There are several limitations of this study. We could not exclude a selection bias, as the most challenging cases were performed entirely or at least partially by the senior surgeon and were excluded from the assessment process. In other scores, the level of guidance is a part of the assessment. The criterion of exclusion of not fully independent surgeries also explains the low number of interventions which is another study limitation. However, we found that an assessment score on a procedure done entirely by the trainee better reflects their surgical skills. It forces the trainee to perform the entire surgery under standardized guidance of the mentor and allows safe evaluation of steps with which the trainee may feel less comfortable. The assessment tool helps identify the steps in which there is room for improvement. Another limitation is exclusion of cholangiography assessment from analysis as cholangiography was not performed in every case. Finally, we could not compare assessment scores with patient outcomes as the study was not designed to include patients’ postoperative data. A further study comparing assessment scores and patient outcomes is planned.

Conclusion

Surgical education faces new challenges posed by the legal hour restrictions and the resulting reduction of the caseload for specific surgeries. In order to improve surgical training, assessment tools are mandatory to help young surgeons progress with each procedure. We propose the LCAT as a new assessment tool specific for laparoscopic cholecystectomy.
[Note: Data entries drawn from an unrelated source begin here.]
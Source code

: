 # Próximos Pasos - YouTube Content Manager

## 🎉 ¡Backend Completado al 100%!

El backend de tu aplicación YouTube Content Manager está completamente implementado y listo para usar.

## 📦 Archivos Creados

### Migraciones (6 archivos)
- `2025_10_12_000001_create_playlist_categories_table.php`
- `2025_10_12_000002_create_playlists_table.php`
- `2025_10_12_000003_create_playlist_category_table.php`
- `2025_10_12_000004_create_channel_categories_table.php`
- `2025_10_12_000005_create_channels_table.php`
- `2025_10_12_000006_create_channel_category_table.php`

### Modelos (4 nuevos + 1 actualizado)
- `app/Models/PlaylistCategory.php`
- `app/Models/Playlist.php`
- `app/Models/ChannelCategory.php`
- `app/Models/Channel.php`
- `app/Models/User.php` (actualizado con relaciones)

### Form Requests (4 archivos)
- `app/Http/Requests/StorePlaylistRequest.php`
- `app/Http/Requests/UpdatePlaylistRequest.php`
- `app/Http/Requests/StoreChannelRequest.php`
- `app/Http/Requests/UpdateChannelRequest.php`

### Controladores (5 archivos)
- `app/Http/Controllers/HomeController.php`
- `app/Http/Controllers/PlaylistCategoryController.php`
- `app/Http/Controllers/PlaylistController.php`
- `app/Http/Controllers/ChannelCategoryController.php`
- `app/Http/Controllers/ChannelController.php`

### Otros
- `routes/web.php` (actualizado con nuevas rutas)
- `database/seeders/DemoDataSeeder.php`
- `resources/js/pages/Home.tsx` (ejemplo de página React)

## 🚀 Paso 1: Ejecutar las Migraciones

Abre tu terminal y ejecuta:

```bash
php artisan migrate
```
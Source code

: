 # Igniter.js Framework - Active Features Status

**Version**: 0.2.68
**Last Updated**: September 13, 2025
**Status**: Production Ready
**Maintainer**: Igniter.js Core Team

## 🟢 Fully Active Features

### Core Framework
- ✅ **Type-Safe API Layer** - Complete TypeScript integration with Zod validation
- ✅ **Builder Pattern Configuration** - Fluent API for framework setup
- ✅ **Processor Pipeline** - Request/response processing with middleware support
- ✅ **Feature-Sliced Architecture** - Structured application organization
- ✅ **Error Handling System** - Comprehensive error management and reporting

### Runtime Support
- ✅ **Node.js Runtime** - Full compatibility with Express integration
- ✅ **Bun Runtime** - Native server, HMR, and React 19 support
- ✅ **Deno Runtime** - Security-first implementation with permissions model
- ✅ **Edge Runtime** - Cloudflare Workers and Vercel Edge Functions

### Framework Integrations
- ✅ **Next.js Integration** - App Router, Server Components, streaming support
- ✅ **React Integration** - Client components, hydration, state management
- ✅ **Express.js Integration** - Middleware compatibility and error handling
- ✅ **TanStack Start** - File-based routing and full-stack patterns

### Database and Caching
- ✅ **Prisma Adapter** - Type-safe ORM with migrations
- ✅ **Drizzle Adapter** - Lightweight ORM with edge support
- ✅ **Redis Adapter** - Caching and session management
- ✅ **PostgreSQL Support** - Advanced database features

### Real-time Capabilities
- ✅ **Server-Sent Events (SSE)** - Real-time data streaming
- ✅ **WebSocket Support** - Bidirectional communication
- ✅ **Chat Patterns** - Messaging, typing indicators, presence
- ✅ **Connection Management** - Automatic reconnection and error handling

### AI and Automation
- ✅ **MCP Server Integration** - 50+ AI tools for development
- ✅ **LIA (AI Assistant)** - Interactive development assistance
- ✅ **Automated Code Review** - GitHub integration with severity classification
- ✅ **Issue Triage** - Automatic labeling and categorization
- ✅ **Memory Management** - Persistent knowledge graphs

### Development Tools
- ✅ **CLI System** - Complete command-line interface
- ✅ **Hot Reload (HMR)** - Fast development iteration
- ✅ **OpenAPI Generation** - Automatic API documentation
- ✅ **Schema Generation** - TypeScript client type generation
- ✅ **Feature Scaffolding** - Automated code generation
Its implementation was feasible in our residency program. The LCAT seems to be suitable for either live or video review as both resulted in comparable scores in our study. With successive assessments using the same tool, a training program can track the improvement of each resident. An external expert could judge the adequacy of the procedure by analyzing a record of a resident at the end of their training. Further studies are required to assess the capacity of the LCAT to differentiate novice and expert (construct validity) and investigate the correlation between the LCAT score and patients outcomes.